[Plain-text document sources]
━━━━━━━━━━━━━━━━
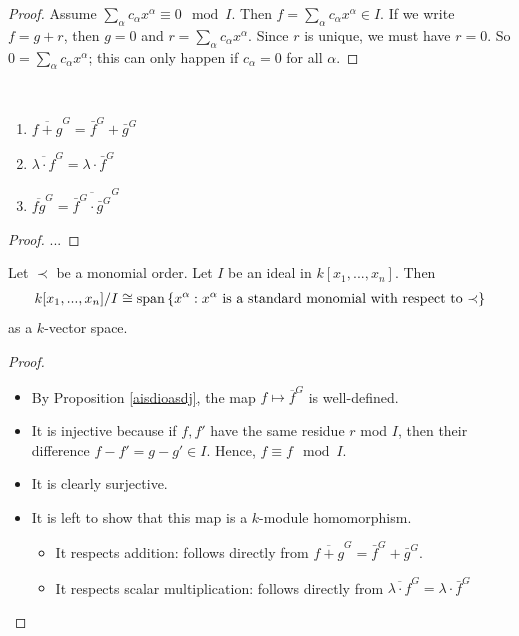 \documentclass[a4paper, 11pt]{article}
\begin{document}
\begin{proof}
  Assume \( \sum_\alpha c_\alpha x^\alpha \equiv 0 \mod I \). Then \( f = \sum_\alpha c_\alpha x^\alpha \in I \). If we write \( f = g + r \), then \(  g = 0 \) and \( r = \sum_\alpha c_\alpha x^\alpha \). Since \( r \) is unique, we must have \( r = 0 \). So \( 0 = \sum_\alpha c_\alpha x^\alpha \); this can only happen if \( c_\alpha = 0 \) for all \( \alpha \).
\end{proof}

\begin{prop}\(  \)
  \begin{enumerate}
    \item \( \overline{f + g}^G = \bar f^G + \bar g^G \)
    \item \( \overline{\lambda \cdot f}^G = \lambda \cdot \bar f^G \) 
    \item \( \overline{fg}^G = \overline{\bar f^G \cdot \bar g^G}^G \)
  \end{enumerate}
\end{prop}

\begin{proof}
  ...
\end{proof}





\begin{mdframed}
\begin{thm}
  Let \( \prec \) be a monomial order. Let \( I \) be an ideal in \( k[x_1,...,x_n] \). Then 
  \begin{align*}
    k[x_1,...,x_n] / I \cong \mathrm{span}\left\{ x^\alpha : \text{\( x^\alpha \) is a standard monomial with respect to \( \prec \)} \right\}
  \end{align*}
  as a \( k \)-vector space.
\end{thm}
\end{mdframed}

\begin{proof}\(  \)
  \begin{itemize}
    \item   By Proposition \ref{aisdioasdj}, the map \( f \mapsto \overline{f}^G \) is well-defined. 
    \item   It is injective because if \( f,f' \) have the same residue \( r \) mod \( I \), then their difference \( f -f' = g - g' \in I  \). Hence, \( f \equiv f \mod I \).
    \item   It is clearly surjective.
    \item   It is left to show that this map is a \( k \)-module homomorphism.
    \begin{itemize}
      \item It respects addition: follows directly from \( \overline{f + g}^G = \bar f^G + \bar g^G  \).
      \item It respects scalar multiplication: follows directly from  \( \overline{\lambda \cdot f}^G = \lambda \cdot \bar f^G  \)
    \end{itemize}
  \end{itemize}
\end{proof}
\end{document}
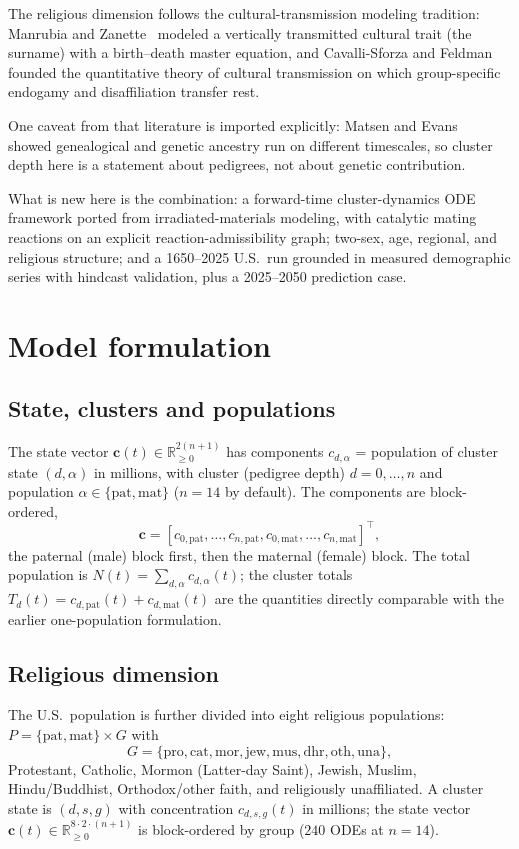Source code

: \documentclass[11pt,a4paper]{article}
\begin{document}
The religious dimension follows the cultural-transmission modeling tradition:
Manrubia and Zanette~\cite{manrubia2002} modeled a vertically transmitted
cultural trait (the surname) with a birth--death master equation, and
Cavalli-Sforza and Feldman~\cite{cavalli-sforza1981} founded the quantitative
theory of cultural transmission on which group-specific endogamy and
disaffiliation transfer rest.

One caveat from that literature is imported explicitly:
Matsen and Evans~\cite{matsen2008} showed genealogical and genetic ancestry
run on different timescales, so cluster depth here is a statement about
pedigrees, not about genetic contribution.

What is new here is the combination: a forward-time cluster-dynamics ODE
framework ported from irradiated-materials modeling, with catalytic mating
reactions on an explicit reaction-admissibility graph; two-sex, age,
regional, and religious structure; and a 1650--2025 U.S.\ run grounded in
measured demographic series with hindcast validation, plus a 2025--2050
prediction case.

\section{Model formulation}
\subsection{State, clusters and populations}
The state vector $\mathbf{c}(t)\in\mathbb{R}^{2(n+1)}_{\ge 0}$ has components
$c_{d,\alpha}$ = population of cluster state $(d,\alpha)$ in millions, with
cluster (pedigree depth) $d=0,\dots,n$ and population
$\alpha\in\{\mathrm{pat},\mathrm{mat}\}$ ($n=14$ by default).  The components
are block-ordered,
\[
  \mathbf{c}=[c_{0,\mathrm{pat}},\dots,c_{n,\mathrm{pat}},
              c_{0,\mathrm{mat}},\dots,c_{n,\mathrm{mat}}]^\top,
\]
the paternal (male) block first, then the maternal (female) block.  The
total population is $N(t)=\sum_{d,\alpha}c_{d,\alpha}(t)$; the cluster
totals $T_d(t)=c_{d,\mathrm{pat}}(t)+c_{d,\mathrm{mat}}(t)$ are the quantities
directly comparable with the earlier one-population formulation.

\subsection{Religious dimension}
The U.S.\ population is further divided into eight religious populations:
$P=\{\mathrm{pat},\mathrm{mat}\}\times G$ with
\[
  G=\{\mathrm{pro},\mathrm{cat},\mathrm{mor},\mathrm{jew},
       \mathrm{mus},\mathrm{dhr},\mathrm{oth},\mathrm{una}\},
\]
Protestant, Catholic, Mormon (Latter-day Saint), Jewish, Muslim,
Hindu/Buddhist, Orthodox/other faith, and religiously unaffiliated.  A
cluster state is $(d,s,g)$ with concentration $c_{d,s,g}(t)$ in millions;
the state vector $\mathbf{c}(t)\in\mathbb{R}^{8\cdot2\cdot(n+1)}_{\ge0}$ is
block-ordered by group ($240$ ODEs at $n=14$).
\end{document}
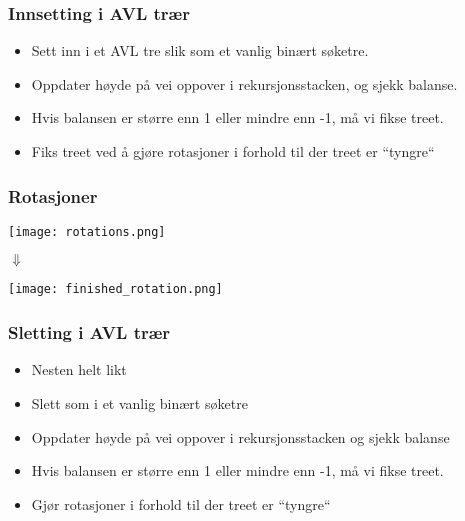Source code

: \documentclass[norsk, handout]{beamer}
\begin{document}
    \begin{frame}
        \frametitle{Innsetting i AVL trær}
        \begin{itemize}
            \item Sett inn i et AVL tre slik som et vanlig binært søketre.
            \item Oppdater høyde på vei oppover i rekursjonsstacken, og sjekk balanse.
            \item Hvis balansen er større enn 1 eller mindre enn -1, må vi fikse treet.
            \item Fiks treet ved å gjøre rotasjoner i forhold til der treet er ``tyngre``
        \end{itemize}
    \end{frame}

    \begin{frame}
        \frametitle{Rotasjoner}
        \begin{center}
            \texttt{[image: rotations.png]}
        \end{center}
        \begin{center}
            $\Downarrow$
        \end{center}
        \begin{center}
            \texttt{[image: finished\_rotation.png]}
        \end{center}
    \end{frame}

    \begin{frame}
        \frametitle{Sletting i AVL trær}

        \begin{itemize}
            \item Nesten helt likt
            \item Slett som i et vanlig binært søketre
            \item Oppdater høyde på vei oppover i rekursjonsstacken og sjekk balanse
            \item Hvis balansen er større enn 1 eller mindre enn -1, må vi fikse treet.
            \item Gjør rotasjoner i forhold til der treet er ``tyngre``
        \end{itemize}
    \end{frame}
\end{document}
━━━━━━━━━━━━━━━━
Required work:
Please count the lines above that contain the word "here", and reply with the number alone.

Expected answer:
2